*** Recorded information
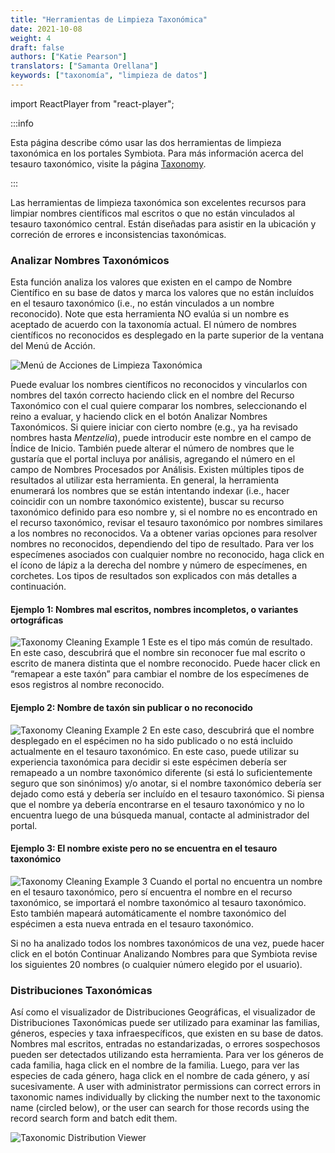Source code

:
 ```yaml
---
title: "Herramientas de Limpieza Taxonómica"
date: 2021-10-08
weight: 4
draft: false
authors: ["Katie Pearson"]
translators: ["Samanta Orellana"]
keywords: ["taxonomía", "limpieza de datos"]
---
```


import ReactPlayer from "react-player";

:::info

Esta página describe cómo usar las dos herramientas de limpieza taxonómica en los portales Symbiota. Para más información acerca del tesauro taxonómico, visite la página [Taxonomy](/contribute/).

:::

Las herramientas de limpieza taxonómica son excelentes recursos para limpiar nombres científicos mal escritos o que no están vinculados al tesauro taxonómico central. Están diseñadas para asistir en la ubicación y correción de errores e inconsistencias taxonómicas.

### Analizar Nombres Taxonómicos

<ReactPlayer
  playing={false}
  controls
  url="https://www.youtube.com/watch?v=e4Ag8Ggx0hU"
/>

Esta función analiza los valores que existen en el campo de Nombre Científico en su base de datos y marca los valores que no están incluídos en el tesauro taxonómico (i.e., no están vinculados a un nombre reconocido). Note que esta herramienta NO evalúa si un nombre es aceptado de acuerdo con la taxonomía actual. El número de nombres científicos no reconocidos es desplegado en la parte superior de la ventana del Menú de Acción.

![Menú de Acciones de Limpieza Taxonómica](/img/taxonomycleaning.PNG)

Puede evaluar los nombres científicos no reconocidos y vincularlos con nombres del taxón correcto haciendo click en el nombre del Recurso Taxonómico con el cual quiere comparar los nombres, seleccionando el reino a evaluar, y haciendo click en el botón Analizar Nombres Taxonómicos. Si quiere iniciar con cierto nombre (e.g., ya ha revisado nombres hasta _Mentzelia_), puede introducir este nombre en el campo de Índice de Inicio. También puede alterar el número de nombres que le gustaría que el portal incluya por análisis, agregando el número en el campo de Nombres Procesados por Análisis.
Existen múltiples tipos de resultados al utilizar esta herramienta. En general, la herramienta enumerará los nombres que se están intentando indexar (i.e., hacer coincidir con un nombre taxonómico existente), buscar su recurso taxonómico definido para eso nombre y, si el nombre no es encontrado en el recurso taxonómico, revisar el tesauro taxonómico por nombres similares a los nombres no reconocidos. Va a obtener varias opciones para resolver nombres no reconocidos, dependiendo del tipo de resultado. Para ver los especímenes asociados con cualquier nombre no reconocido, haga click en el ícono de lápiz a la derecha del nombre y número de especímenes, en corchetes. Los tipos de resultados son explicados con más detalles a continuación.

#### Ejemplo 1: Nombres mal escritos, nombres incompletos, o variantes ortográficas

![Taxonomy Cleaning Example 1](/img/taxclean1.PNG)
Este es el tipo más común de resultado. En este caso, descubrirá que el nombre sin reconocer fue mal escrito o escrito de manera distinta que el nombre reconocido. Puede hacer click en “remapear a este taxón” para cambiar el nombre de los especímenes de esos registros al nombre reconocido.

#### Ejemplo 2: Nombre de taxón sin publicar o no reconocido

![Taxonomy Cleaning Example 2](/img/taxclean1.PNG)
En este caso, descubrirá que el nombre desplegado en el espécimen no ha sido publicado o no está incluido actualmente en el tesauro taxonómico. En este caso, puede utilizar su experiencia taxonómica para decidir si este espécimen debería ser remapeado a un nombre taxonómico diferente (si está lo suficientemente seguro que son sinónimos) y/o anotar, si el nombre taxonómico debería ser dejado como está y debería ser incluído en el tesauro taxonómico. Si piensa que el nombre ya debería encontrarse en el tesauro taxonómico y no lo encuentra luego de una búsqueda manual, contacte al administrador del portal.

#### Ejemplo 3: El nombre existe pero no se encuentra en el tesauro taxonómico

![Taxonomy Cleaning Example 3](/img/taxclean3.PNG)
Cuando el portal no encuentra un nombre en el tesauro taxonómico, pero sí encuentra el nombre en el recurso taxonómico, se importará el nombre taxonómico al tesauro taxonómico. Esto también mapeará automáticamente el nombre taxonómico del espécimen a esta nueva entrada en el tesauro taxonómico.

Si no ha analizado todos los nombres taxonómicos de una vez, puede hacer click en el botón Continuar Analizando Nombres para que Symbiota revise los siguientes 20 nombres (o cualquier número elegido por el usuario).

### Distribuciones Taxonómicas

Así como el visualizador de Distribuciones Geográficas, el visualizador de Distribuciones Taxonómicas puede ser utilizado para examinar las familias, géneros, especies y taxa infraespecíficos, que existen en su base de datos. Nombres mal escritos, entradas no estandarizadas, o errores sospechosos pueden ser detectados utilizando esta herramienta. Para ver los géneros de cada familia, haga click en el nombre de la familia. Luego, para ver las especies de cada género, haga click en el nombre de cada género, y así sucesivamente.
A user with administrator permissions can correct errors in taxonomic names individually by clicking the number next to the taxonomic name (circled below), or the user can search for those records using the record search form and batch edit them.

![Taxonomic Distribution Viewer](/img/taxonomycleanviewer.jpg)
******
Print each entry above verbatim, pictures left out.

Source code

:
 ```yaml
---
title: "Herramientas de Limpieza Taxonómica"
date: 2021-10-08
weight: 4
draft: false
authors: ["Katie Pearson"]
translators: ["Samanta Orellana"]
keywords: ["taxonomía", "limpieza de datos"]
---
```


import ReactPlayer from "react-player";

:::info

Esta página describe cómo usar las dos herramientas de limpieza taxonómica en los portales Symbiota. Para más información acerca del tesauro taxonómico, visite la página [Taxonomy](/contribute/).

:::

Las herramientas de limpieza taxonómica son excelentes recursos para limpiar nombres científicos mal escritos o que no están vinculados al tesauro taxonómico central. Están diseñadas para asistir en la ubicación y correción de errores e inconsistencias taxonómicas.

### Analizar Nombres Taxonómicos

<ReactPlayer
  playing={false}
  controls
  url="https://www.youtube.com/watch?v=e4Ag8Ggx0hU"
/>

Esta función analiza los valores que existen en el campo de Nombre Científico en su base de datos y marca los valores que no están incluídos en el tesauro taxonómico (i.e., no están vinculados a un nombre reconocido). Note que esta herramienta NO evalúa si un nombre es aceptado de acuerdo con la taxonomía actual. El número de nombres científicos no reconocidos es desplegado en la parte superior de la ventana del Menú de Acción.

![Menú de Acciones de Limpieza Taxonómica](/img/taxonomycleaning.PNG)

Puede evaluar los nombres científicos no reconocidos y vincularlos con nombres del taxón correcto haciendo click en el nombre del Recurso Taxonómico con el cual quiere comparar los nombres, seleccionando el reino a evaluar, y haciendo click en el botón Analizar Nombres Taxonómicos. Si quiere iniciar con cierto nombre (e.g., ya ha revisado nombres hasta _Mentzelia_), puede introducir este nombre en el campo de Índice de Inicio. También puede alterar el número de nombres que le gustaría que el portal incluya por análisis, agregando el número en el campo de Nombres Procesados por Análisis.
Existen múltiples tipos de resultados al utilizar esta herramienta. En general, la herramienta enumerará los nombres que se están intentando indexar (i.e., hacer coincidir con un nombre taxonómico existente), buscar su recurso taxonómico definido para eso nombre y, si el nombre no es encontrado en el recurso taxonómico, revisar el tesauro taxonómico por nombres similares a los nombres no reconocidos. Va a obtener varias opciones para resolver nombres no reconocidos, dependiendo del tipo de resultado. Para ver los especímenes asociados con cualquier nombre no reconocido, haga click en el ícono de lápiz a la derecha del nombre y número de especímenes, en corchetes. Los tipos de resultados son explicados con más detalles a continuación.

#### Ejemplo 1: Nombres mal escritos, nombres incompletos, o variantes ortográficas

![Taxonomy Cleaning Example 1](/img/taxclean1.PNG)
Este es el tipo más común de resultado. En este caso, descubrirá que el nombre sin reconocer fue mal escrito o escrito de manera distinta que el nombre reconocido. Puede hacer click en “remapear a este taxón” para cambiar el nombre de los especímenes de esos registros al nombre reconocido.

#### Ejemplo 2: Nombre de taxón sin publicar o no reconocido

![Taxonomy Cleaning Example 2](/img/taxclean1.PNG)
En este caso, descubrirá que el nombre desplegado en el espécimen no ha sido publicado o no está incluido actualmente en el tesauro taxonómico. En este caso, puede utilizar su experiencia taxonómica para decidir si este espécimen debería ser remapeado a un nombre taxonómico diferente (si está lo suficientemente seguro que son sinónimos) y/o anotar, si el nombre taxonómico debería ser dejado como está y debería ser incluído en el tesauro taxonómico. Si piensa que el nombre ya debería encontrarse en el tesauro taxonómico y no lo encuentra luego de una búsqueda manual, contacte al administrador del portal.

#### Ejemplo 3: El nombre existe pero no se encuentra en el tesauro taxonómico

![Taxonomy Cleaning Example 3](/img/taxclean3.PNG)
Cuando el portal no encuentra un nombre en el tesauro taxonómico, pero sí encuentra el nombre en el recurso taxonómico, se importará el nombre taxonómico al tesauro taxonómico. Esto también mapeará automáticamente el nombre taxonómico del espécimen a esta nueva entrada en el tesauro taxonómico.

Si no ha analizado todos los nombres taxonómicos de una vez, puede hacer click en el botón Continuar Analizando Nombres para que Symbiota revise los siguientes 20 nombres (o cualquier número elegido por el usuario).

### Distribuciones Taxonómicas

Así como el visualizador de Distribuciones Geográficas, el visualizador de Distribuciones Taxonómicas puede ser utilizado para examinar las familias, géneros, especies y taxa infraespecíficos, que existen en su base de datos. Nombres mal escritos, entradas no estandarizadas, o errores sospechosos pueden ser detectados utilizando esta herramienta. Para ver los géneros de cada familia, haga click en el nombre de la familia. Luego, para ver las especies de cada género, haga click en el nombre de cada género, y así sucesivamente.
A user with administrator permissions can correct errors in taxonomic names individually by clicking the number next to the taxonomic name (circled below), or the user can search for those records using the record search form and batch edit them.

![Taxonomic Distribution Viewer](/img/taxonomycleanviewer.jpg)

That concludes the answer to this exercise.